I was born in 1972 and a large part of my childhood was influenced by constant embarrassment. Even when I was alone I couldn't relax properly as the sweating was ruining everything that I held in my hands. I had to wash my hands religiously, shower several times a day, change socks and shoes. You can imagine the impact of constantly dripping palms and sweaty feet on my social activities and relationships. The doctors told me that that there was nothing they could do to help me. In those days in a socialist country it was impossible to buy even a decent antiperspirant.

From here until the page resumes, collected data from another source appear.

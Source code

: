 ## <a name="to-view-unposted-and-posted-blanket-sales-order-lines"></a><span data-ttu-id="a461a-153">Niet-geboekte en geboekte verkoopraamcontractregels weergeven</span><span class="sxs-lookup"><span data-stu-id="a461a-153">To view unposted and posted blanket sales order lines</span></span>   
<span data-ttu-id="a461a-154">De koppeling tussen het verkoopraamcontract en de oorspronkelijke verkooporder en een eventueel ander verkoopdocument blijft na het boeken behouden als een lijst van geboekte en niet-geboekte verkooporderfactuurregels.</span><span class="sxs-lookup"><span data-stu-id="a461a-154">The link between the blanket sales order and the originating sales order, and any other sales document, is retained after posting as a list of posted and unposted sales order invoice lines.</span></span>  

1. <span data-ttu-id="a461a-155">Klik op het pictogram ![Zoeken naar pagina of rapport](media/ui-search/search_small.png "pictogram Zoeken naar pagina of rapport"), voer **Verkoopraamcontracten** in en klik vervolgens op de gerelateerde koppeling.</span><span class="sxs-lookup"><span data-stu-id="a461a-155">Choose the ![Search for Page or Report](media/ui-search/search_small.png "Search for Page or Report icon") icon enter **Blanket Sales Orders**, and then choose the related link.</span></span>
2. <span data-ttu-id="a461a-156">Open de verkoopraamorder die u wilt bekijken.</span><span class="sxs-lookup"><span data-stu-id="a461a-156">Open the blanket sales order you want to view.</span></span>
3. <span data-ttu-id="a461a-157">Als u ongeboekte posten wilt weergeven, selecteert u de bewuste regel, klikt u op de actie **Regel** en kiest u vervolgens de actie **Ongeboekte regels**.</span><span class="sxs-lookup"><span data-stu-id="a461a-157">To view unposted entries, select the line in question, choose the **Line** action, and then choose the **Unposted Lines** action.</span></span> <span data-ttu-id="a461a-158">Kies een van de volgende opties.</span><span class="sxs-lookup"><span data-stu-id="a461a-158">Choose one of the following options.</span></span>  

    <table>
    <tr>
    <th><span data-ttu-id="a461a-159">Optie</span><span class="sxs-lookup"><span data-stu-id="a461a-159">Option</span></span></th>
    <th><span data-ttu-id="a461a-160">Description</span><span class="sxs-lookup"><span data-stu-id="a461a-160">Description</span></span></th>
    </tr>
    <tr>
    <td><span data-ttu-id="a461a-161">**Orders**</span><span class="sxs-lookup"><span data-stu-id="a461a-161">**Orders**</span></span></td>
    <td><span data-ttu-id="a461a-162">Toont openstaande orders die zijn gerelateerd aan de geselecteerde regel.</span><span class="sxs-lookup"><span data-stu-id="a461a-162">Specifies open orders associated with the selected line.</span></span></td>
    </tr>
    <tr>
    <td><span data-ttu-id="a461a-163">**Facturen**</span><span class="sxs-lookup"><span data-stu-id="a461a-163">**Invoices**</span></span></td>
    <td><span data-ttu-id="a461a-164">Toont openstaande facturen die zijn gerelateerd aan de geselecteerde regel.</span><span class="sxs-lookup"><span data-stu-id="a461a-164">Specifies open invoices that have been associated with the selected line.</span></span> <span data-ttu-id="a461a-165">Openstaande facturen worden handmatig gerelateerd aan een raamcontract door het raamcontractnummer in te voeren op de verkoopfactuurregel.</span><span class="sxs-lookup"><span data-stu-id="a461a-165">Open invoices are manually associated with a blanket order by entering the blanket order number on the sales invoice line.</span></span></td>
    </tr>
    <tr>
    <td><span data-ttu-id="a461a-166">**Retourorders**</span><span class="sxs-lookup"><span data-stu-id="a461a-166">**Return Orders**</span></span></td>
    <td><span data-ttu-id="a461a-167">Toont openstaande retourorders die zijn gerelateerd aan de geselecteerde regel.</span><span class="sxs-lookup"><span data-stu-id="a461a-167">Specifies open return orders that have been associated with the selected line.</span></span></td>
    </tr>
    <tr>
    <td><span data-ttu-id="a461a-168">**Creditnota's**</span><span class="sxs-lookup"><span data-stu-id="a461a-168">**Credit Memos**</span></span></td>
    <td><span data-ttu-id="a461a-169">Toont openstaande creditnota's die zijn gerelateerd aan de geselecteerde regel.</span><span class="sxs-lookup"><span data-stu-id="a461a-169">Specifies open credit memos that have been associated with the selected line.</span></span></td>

When I started working in 1993 I was able to buy some antiperspirants from abroad, however, they were useless. When I started using internet in 1997, it was a true revelation when I found an internet site written by an Italian doctor, who claimed that he could cure palmar HH. You can't imagine my enthusiasm and the relief when I finally found out that there was a possible end to my problems. I had an extensive communication with the Italian surgeon. In several consecutive e-mails he told me about all problems that could follow the ETS. Before the final decision I visited a neurologist and a dermatologist in my home country. The dermatologist was somehow uninterested (he wondered how I could be bothered by such a trivial problem) and the neurologist supported my decision after completing a series of tests (which were all useless, but showed that I am otherwise perfectly healthy). I still remember asking dr. Tarfusser a few minutes before the surgery about the possible unbearable CS following ETS and how I was shaking when he again sincerely answered that there's a certain percentage of people who suffer really badly from CS after ETS and regret the surgery for the rest of their life. I decided for the procedure anyway. The surgery was very simple, there was absolutely no pain afterwards, I left the hospital on the same day and I even visited a large amusement park near Verona on the next day. I had no CS and I was one of those lucky people whose plantar HH improves significantly after the surgery.

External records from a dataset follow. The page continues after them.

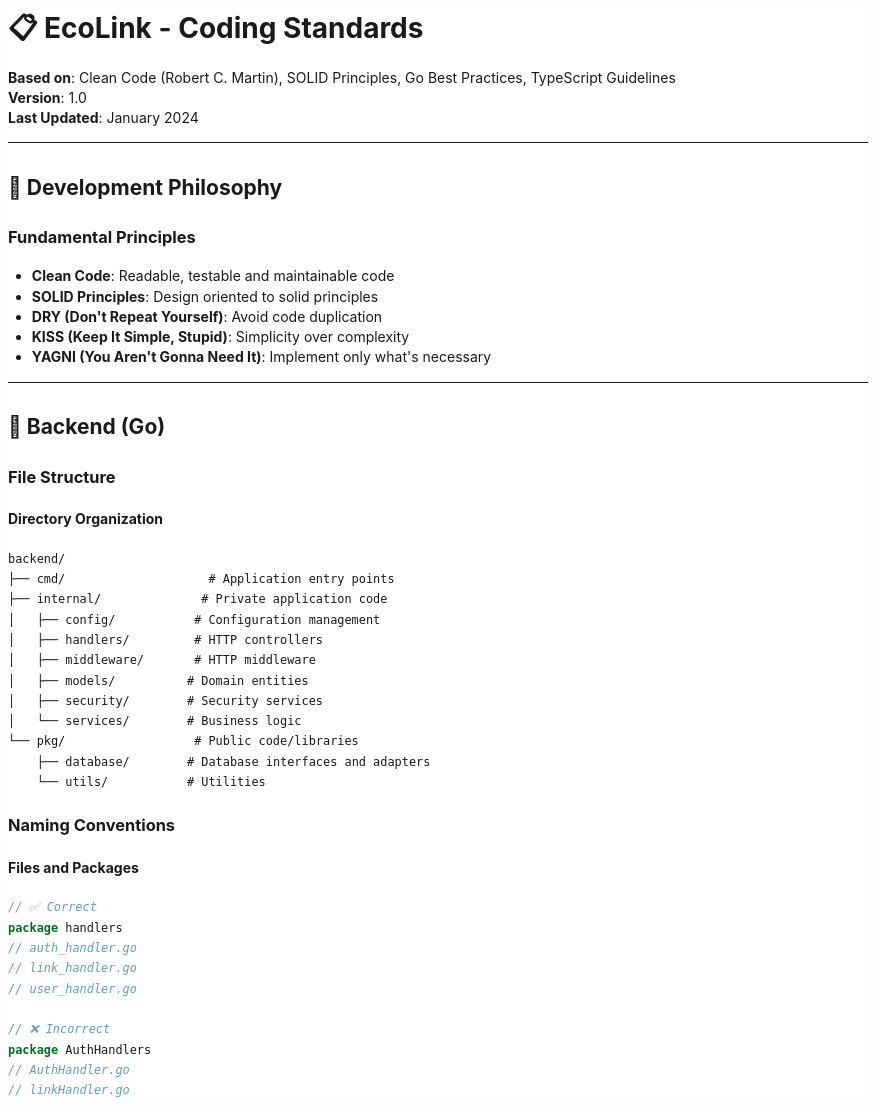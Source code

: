 # 📋 EcoLink - Coding Standards

**Based on**: Clean Code (Robert C. Martin), SOLID Principles, Go Best Practices, TypeScript Guidelines  
**Version**: 1.0  
**Last Updated**: January 2024

---

## 🎯 Development Philosophy

### Fundamental Principles
- **Clean Code**: Readable, testable and maintainable code
- **SOLID Principles**: Design oriented to solid principles
- **DRY (Don't Repeat Yourself)**: Avoid code duplication
- **KISS (Keep It Simple, Stupid)**: Simplicity over complexity
- **YAGNI (You Aren't Gonna Need It)**: Implement only what's necessary

---

## 🔧 Backend (Go)

### File Structure

#### Directory Organization
```
backend/
├── cmd/                    # Application entry points
├── internal/              # Private application code
│   ├── config/           # Configuration management
│   ├── handlers/         # HTTP controllers
│   ├── middleware/       # HTTP middleware
│   ├── models/          # Domain entities
│   ├── security/        # Security services
│   └── services/        # Business logic
└── pkg/                  # Public code/libraries
    ├── database/        # Database interfaces and adapters
    └── utils/           # Utilities
```

### Naming Conventions

#### Files and Packages
```go
// ✅ Correct
package handlers
// auth_handler.go
// link_handler.go
// user_handler.go

// ❌ Incorrect
package AuthHandlers
// AuthHandler.go
// linkHandler.go
```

The CS started more than a year after ETS. It was somehow benign in the way that it was not present unless I was physically active or the weather was warm & humid. I am a teacher and it was often unpleasant that I had to change two or three undershirts in the course of two or three lectures. However, I was so ecstatic about my dry palms that I considered it an acceptable pay-off. After a few years my plantar HH started to get worse. Luckily, there were some new options available. I started buying a combination of AlCl and salicylic acid from Canada, a very strong 30% antiperspirant from Austria and using a Drionic machine. A combination of rather lengthy and unpleasant treatments prolonged the period of my reasonably dry soles.
About 10 years after the surgery CS started fading away and now, 16 years after ETS, it is almost non-existent. I still sweat much more that my partners when playing squash or badminton, however, I consider it "normal" and socially acceptable. Also, I often get sweaty while sunbathing, however, I can always dip into water an cool myself. CS doesn't bother me at all anymore.
Unfortunately I find it more and more difficult to control my feet sweating. Even if I follow my anti-HH rituals, the results are unpredictable. The feet can be almost completely dry for two or three days, mildly sweaty for another few days and then dripping with sweat for another few days. Fortunately I have an access to medical journals and I've been following the articles about HH for the last 15 years. In the last few years I was surprised to see that the strong opinion against lumbar sympathectomy has changed significantly. After some careful considerations and talks to two neurologists I decided to have ELS at the end of this April. I know that this is a risky decision. However, 41 years of constant problems and embarrassment, a positive experience with ETS, several positive results in the medical literature and communications with people who already had ELS assure me that there's a great chance that the effect of ELS on my body will be positive.
I will keep you informed about the results.